Intel’s latest AI research explains an alternative approach to train deep learning models for fast-paced real world use cases, across a variety of industries
Object detection is the term used to describe all techniques and methods for detecting, classifying, and identifying objects in an image. Recent advances in artificial intelligence have been made thanks to deep-learning and image processing. Now, it is possible to identify images or find objects within an image. Deep learning has made object detection very popular. Most of the methods that are available in the literature only adapt to images from the same domain.
CNNs have shown significant results for tasks specific to a domain, even though most architectures are optimized around well-known benchmarks. These domain-specific solutions, however, are usually well-tuned to a specific dataset. They begin with carefully selected architectures and training techniques. The disadvantage of this method is that it adapts the models unnecessarily to a specific dataset. Intel’s research team has developed a new strategy to address this problem. This is also the basis of the Intel(r), Geti(tm), platform. It includes a template that can be used for any dataset, and it is made up of pre-trained and carefully selected models.

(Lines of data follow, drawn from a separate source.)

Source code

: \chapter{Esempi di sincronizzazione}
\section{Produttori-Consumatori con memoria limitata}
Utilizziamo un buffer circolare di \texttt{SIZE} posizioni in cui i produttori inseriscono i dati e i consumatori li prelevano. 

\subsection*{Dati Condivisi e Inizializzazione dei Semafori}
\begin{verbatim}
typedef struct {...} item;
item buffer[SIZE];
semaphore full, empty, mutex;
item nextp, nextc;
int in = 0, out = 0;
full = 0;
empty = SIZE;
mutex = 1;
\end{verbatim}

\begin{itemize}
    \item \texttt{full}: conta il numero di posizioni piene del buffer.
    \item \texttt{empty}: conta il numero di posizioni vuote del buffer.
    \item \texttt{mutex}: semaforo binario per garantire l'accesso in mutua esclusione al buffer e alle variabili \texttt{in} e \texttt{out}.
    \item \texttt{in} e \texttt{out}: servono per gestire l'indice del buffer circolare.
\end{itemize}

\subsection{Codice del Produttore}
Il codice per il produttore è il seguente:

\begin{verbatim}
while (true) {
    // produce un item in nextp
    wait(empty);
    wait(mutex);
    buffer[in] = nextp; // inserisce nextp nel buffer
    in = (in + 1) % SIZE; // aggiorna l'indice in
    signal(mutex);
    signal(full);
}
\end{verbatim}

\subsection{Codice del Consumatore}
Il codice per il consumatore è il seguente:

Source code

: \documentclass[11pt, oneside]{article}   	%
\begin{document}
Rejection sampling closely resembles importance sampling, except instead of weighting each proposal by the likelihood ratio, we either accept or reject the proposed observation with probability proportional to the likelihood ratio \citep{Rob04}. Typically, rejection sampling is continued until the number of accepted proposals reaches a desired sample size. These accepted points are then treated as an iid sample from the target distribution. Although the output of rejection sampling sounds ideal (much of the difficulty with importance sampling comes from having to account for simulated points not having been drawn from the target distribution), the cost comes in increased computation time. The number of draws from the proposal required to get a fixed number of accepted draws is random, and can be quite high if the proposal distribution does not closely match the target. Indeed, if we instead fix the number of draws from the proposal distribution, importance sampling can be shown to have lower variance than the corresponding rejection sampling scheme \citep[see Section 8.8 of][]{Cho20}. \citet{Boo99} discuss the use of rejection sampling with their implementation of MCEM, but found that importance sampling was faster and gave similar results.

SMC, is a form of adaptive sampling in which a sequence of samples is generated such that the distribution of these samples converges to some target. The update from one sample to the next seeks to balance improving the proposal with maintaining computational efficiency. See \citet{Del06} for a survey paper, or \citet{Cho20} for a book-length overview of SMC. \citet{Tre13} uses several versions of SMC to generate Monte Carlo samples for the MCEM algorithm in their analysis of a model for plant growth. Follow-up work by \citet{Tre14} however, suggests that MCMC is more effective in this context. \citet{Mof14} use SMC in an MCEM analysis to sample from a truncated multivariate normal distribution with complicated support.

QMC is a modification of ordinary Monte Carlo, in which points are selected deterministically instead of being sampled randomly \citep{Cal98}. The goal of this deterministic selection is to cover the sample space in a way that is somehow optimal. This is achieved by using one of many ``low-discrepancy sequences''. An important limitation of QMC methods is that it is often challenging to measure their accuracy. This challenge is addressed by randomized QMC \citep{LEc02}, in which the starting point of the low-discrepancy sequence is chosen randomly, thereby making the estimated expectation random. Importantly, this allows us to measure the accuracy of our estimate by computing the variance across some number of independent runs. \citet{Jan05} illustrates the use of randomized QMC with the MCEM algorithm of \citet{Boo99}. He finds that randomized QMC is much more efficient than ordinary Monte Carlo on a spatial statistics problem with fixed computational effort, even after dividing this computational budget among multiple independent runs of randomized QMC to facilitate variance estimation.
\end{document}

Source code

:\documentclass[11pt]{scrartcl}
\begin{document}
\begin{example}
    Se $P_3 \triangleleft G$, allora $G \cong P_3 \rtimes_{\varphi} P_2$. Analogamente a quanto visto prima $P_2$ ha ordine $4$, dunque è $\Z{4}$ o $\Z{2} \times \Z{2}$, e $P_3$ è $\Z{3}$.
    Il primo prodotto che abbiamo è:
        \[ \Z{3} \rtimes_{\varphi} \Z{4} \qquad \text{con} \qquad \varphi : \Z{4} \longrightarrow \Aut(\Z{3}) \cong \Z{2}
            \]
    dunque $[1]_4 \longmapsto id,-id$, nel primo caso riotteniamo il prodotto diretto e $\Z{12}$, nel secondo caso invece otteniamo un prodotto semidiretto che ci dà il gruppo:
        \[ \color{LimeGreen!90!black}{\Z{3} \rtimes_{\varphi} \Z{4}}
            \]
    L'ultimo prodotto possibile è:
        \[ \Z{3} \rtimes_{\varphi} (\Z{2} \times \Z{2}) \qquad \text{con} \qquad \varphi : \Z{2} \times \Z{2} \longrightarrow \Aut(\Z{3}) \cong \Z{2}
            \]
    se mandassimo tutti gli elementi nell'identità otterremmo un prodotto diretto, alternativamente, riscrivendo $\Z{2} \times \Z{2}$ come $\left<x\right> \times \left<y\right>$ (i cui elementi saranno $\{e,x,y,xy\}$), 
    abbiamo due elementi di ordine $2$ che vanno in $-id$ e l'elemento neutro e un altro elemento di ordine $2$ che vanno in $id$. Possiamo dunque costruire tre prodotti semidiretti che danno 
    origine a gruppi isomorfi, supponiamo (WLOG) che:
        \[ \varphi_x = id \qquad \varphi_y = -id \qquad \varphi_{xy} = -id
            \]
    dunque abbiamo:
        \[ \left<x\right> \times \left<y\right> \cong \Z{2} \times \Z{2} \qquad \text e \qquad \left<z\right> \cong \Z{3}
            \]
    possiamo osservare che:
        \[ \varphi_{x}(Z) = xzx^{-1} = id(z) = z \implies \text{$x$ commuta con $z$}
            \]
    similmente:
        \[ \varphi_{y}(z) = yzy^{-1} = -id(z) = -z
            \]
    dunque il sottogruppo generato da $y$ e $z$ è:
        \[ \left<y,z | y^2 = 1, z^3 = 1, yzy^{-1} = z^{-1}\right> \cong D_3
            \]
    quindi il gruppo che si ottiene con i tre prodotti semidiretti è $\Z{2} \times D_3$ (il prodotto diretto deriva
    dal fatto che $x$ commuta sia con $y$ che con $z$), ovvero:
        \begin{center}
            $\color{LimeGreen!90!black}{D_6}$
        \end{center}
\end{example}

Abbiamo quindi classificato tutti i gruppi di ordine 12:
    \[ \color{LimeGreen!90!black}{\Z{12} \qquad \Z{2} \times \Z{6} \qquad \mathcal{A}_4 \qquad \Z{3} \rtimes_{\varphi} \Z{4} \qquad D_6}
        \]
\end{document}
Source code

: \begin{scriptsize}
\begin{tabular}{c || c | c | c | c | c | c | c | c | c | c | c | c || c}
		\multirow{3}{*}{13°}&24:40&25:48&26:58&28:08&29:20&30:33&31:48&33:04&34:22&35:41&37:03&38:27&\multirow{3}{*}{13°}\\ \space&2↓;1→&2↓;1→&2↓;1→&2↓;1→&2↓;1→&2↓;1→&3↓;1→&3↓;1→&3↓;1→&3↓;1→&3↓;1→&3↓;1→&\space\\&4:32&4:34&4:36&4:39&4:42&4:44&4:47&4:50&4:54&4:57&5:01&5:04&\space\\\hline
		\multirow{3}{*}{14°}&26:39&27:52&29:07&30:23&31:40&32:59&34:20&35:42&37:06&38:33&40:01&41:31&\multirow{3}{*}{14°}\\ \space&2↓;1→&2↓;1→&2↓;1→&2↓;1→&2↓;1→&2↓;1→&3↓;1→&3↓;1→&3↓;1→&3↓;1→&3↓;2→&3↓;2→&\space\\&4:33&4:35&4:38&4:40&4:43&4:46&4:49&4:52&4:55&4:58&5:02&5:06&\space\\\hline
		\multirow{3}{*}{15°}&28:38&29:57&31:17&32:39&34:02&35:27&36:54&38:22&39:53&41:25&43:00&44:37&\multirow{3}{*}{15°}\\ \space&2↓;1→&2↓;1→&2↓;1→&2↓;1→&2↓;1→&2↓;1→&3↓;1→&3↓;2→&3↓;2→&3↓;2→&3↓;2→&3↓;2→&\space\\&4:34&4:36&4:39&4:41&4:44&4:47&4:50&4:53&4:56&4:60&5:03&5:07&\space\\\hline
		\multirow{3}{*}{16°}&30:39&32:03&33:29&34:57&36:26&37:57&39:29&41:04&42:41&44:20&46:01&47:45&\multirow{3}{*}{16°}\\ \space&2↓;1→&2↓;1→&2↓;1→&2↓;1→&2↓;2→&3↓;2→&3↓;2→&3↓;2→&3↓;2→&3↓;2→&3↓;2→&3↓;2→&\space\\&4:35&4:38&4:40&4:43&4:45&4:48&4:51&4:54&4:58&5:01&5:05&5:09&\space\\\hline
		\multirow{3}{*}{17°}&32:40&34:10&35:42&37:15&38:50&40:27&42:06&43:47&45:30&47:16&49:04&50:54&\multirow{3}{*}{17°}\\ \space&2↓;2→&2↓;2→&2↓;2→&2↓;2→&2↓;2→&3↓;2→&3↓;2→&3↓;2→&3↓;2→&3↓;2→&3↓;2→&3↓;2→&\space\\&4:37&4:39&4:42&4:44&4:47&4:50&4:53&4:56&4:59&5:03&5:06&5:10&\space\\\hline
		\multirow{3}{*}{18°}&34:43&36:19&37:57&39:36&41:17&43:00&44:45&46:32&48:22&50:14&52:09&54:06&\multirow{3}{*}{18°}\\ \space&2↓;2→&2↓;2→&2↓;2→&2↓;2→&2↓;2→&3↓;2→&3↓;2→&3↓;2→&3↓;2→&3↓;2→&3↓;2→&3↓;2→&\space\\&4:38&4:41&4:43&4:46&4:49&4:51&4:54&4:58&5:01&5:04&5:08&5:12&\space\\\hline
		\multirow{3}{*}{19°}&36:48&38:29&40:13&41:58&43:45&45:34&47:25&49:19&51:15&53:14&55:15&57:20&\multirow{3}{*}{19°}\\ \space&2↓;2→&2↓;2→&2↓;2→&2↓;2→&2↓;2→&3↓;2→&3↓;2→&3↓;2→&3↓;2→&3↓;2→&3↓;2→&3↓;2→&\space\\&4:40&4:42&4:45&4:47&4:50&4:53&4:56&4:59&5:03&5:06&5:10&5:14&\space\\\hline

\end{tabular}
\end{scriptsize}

The authors tested architectures of three types: lightweight, highly accurate, and medium. This was done to determine the scope of models that could be used for different object detection datasets, regardless of object complexity or size. Weights that have been pre-trained are used to achieve model convergence quickly, and start with high accuracy. A data augmentation operation can be performed to enhance images with random cropping, horizontal flipping, brightness and color distortions. Multiscale training has been applied to medium and accurate models in order to increase their robustness. To strike a balance between complexity and accuracy, the authors also empirically selected resolutions for each of their models after several trials. If a few training epochs do not improve the result, the authors also use early stopping and the ReduceOnPlateau adaptive scheduler to stop training.